The couple is looking for US$ 100,000 in compensation; Hakorimana is seeking a million dollars.
“If Uganda thought it was going to get a free ride in blatantly violating the law, harassing and torturing Rwandan nationals at will on concocted, flimsy and baseless charges, this is a wake up call!” said a Kigali-based observer.
Others are of the view that the lawsuit of the three is a watershed moment as many of Rwandans that have suffered at the hands of CMI and other Ugandan agencies are watching closely. “It will open a floodgate of court actions against Uganda,” said the legal analyst.
This news website has been bringing to readers many accounts of Rwandan nationals that fell victim to the violations of the rights of Rwandans by Ugandan security agencies at different times, in different places. Some of the worst cases of abuse include that of Gatsinzi Fidele. In December 2017 he fell into the hands of CMI and their RNC (Kayumba Nyamwasa’s terror group) partners as he was shopping for his boy at Mukono University.
One of his abductors was Kayumba Rugema, an infamous RNC official whom Gatsinzi immediately recognized from his many virulent, hate-filled anti-Rwanda posts on Facebook. Rugema and the CMI agents kidnapped Gatsinzi and took him away to a CMI dungeon where they tortured him badly. When the Ugandan authorities dumped him at Gatuna border, he could not walk. He was confined to a wheelchair.

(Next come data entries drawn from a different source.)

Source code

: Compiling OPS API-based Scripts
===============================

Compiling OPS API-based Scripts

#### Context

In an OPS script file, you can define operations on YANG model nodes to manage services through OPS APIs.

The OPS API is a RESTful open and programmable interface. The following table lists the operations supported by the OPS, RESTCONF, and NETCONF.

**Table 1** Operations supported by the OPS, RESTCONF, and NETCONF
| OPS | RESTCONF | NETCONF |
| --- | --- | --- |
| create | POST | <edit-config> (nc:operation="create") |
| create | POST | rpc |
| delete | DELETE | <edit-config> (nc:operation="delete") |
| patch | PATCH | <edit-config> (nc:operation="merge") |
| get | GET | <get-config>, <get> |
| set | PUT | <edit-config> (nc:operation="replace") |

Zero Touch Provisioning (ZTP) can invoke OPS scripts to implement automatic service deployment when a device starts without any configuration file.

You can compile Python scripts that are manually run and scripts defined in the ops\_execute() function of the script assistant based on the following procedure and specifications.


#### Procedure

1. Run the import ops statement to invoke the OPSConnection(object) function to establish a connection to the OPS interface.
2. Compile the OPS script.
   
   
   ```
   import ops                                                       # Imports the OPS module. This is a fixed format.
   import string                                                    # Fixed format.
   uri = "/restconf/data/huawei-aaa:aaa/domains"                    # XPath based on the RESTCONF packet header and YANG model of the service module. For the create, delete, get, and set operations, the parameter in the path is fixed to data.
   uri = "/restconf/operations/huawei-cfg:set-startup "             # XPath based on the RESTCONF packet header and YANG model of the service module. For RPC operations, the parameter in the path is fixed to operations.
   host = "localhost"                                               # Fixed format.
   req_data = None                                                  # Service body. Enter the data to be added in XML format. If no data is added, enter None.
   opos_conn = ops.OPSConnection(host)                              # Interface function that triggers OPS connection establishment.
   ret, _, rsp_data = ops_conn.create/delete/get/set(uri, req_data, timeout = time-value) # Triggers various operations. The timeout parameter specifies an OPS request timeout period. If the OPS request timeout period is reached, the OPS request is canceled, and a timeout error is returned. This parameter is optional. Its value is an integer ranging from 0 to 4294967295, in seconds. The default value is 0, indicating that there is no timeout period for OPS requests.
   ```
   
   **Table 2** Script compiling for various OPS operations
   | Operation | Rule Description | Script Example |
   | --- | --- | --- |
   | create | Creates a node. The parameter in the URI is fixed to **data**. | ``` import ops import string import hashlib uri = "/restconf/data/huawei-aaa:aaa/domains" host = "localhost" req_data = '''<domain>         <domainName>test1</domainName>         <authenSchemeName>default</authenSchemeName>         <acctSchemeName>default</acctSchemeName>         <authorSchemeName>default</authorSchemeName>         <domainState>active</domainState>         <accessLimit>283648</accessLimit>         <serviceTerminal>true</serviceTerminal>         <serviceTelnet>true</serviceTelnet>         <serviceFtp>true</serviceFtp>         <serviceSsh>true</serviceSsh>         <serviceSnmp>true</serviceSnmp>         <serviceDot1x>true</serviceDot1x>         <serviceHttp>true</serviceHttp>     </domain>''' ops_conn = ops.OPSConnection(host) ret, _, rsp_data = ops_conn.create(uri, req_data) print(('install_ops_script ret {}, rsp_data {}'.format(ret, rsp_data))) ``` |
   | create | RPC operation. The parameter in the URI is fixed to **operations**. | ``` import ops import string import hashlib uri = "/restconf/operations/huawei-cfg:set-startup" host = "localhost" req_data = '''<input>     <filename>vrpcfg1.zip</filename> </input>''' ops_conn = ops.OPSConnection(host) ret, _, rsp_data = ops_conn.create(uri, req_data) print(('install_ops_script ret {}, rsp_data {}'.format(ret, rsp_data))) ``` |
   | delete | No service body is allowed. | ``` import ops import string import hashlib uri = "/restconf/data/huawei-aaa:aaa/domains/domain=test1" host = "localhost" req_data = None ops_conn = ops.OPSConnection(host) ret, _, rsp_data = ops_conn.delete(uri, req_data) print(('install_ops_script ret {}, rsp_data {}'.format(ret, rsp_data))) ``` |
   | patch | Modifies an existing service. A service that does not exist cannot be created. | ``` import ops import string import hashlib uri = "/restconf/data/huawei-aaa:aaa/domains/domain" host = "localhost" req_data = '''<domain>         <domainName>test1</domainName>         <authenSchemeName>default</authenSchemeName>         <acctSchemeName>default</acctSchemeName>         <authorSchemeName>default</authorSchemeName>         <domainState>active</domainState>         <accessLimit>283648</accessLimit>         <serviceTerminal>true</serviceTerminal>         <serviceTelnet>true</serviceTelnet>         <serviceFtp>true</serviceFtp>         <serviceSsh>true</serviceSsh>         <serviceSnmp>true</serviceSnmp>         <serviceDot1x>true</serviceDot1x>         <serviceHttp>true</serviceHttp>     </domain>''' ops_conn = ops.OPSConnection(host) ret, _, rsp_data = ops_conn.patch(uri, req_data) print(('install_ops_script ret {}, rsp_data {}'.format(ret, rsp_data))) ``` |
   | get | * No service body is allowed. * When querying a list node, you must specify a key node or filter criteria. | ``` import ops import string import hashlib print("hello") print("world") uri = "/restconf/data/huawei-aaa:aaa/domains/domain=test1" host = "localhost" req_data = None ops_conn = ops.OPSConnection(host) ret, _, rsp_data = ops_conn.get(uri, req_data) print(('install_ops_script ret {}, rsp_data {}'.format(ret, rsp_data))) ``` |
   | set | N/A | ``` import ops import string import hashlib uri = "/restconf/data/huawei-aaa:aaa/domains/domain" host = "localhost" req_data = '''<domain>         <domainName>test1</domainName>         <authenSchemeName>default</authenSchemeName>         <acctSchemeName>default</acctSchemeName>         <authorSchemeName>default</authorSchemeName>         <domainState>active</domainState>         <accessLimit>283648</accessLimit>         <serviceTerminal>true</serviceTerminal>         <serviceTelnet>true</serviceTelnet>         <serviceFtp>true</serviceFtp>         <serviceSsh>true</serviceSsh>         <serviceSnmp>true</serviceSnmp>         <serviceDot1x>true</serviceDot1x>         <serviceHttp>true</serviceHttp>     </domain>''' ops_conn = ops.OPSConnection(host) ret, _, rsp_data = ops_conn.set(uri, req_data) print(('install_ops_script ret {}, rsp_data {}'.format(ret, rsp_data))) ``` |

Moses Ishimwe Rutare whom CMI agents abducted in December 2018 after he stepped out of church service to take a phone call and accidentally walked near Kandiho’s house, still bursts out in screams. The things they did to him haunt him in his dreams. He is a traumatized man.
Singirankabo is receiving treatment on his mutilated penis.
Roger Donne Kayibanda can’t forget the ordeal in CMI headquarters in Mbuya where basement dungeons are filled with naked Rwandans lying down on bare cement, and their screams when the torture begins.
Ntakirutimana, another Rwandan pastor that suffered torture in the same place likens it to “a house of Satan.”
If all these people begin filing lawsuits against Uganda, showing the signs of torture on their bodies, Uganda could end up becoming an international pariah, analysts that have studied the implications of the first lawsuit of torture victims against Uganda say. And that is not mentioning the over 1000 Rwandans who are being held unjustly in prisons across Uganda, never having had the chance to defend themselves in a court.
The lawsuit against Uganda will be one of the most closely watched cases in recent times, analysts agree.